In the run-up to the Senate "Wik" debate, Aboriginal-Australians cited negotiating rights as a key issue. The Aboriginal and Torres Strait Islander Commission warned senators that under John Howard's 10-point plan, "A wide range of activities, potentially going well beyond what is authorised under pastoral leases, will be allowed without consideration or with only minimal consideration of the position of native title holders. This will again nullify the effect of the Wik decision. It will reduce native title holders to little more than onlookers in respect of land where they may, nominally, have native title rights."
There are two major components to developments affecting native title. One is mining, which involves huge amounts of money. The Senate majority insisted that negotiating rights be given for mining, although not for the mineral exploration.
This raised the prime minister's ire more than any other amendment. He fulminated against Aborigines being afforded negotiating rights. His reaction has helped obscure the fact that rights to negotiate against all other forms of "development" were knocked back by the Senate when put forward by the Greens and the Democrats.
For the Aboriginal and Torres Strait Islander people, a major concern is what happens to the land itself. The prospect of broad scale land-use changes on leaseholds across central and northern Australia causes great misgivings.
Yet the Greens and the Democrats were outvoted by the combined Coalition, Harradine and Labor majority on this issue. The majority disapproved of indigenous negotiating rights for pastoral lease developments, with Labor backing "consultation" but not negotiation.
To return to the woodchips on the imaginary pastoral lease: if the company wants to put a wharf into the traditional owners' "offshore waters" (as the seas are called in the bill), it has no need to negotiate. Indeed, if a fishing company wants a licence to exploit the traditional fishing grounds on these offshore waters, no negotiating is allowed. And there will be no negotiating for traditional owners when it comes to oil derricks, dredging, marinas and fish farms.

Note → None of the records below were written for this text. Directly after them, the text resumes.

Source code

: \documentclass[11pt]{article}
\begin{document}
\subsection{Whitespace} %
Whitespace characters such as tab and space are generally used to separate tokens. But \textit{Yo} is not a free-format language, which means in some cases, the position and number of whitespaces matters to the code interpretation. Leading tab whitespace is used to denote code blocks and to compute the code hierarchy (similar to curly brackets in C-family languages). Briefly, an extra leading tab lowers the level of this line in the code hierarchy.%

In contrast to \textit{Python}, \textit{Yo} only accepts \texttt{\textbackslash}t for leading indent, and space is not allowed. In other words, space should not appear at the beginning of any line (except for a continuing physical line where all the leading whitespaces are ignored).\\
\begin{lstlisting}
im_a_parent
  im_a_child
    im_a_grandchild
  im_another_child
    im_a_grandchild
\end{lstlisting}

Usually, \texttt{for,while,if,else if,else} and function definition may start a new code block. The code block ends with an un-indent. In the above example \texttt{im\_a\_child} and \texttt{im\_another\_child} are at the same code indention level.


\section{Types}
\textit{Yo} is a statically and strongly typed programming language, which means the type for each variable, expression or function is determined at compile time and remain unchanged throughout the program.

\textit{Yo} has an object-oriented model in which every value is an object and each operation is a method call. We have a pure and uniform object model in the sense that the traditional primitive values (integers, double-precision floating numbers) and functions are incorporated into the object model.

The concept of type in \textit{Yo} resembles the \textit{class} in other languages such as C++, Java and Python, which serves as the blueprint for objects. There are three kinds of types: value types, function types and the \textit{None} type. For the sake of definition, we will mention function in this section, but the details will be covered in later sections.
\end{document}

Next, the company seeks to get the state authority's approval for a dam on the nearby river, a traditional onshore fishing ground for the Aboriginal clan. And a canal is required to bring water to the lease for a large new cotton-growing development.
These projects will drastically alter the landscape, blocking traditional walking paths and eliminating hunting rights. However, the company will be able to go ahead because the Senate has ensured that indigenous people will be neither seen nor heard at the negotiating table.
The same applies when a contractor is brought in to remove soil to create a canal to run water from the dam to the crop lands. The same also applies for a vast array of potential developments which, in the biased language of the native title debate, involve the "upgrade" of pastoral leases.
The sweeping denial of negotiating rights for traditional owners was a major reason for the Australian Greens' vote against the bill on both the second and third readings. Presumably because the government, Labor and Harradine opposed traditional owners having these rights, they dropped from view in the press gallery's analysis of the Senate outcome.
Earlier this year I visited the coastal bush near the Gulf of Carpentaria with a sagacious and spirited woman of the Ganggalida people. Pointing to a native fruit tree, she said: "My mother told us, 'When your mother gives you food, you do not break her finger. So when the tree gives you food, do not break it either!'"
We talked of the deep spiritual bond between her people and their land, and their supreme right to have a say in what happens to it. When she gets to hear of how comprehensively the Senate has stolen from her people's say in that future, her heart may break as well.
[Bob Brown is the Australian Greens' senator from Tasmania.]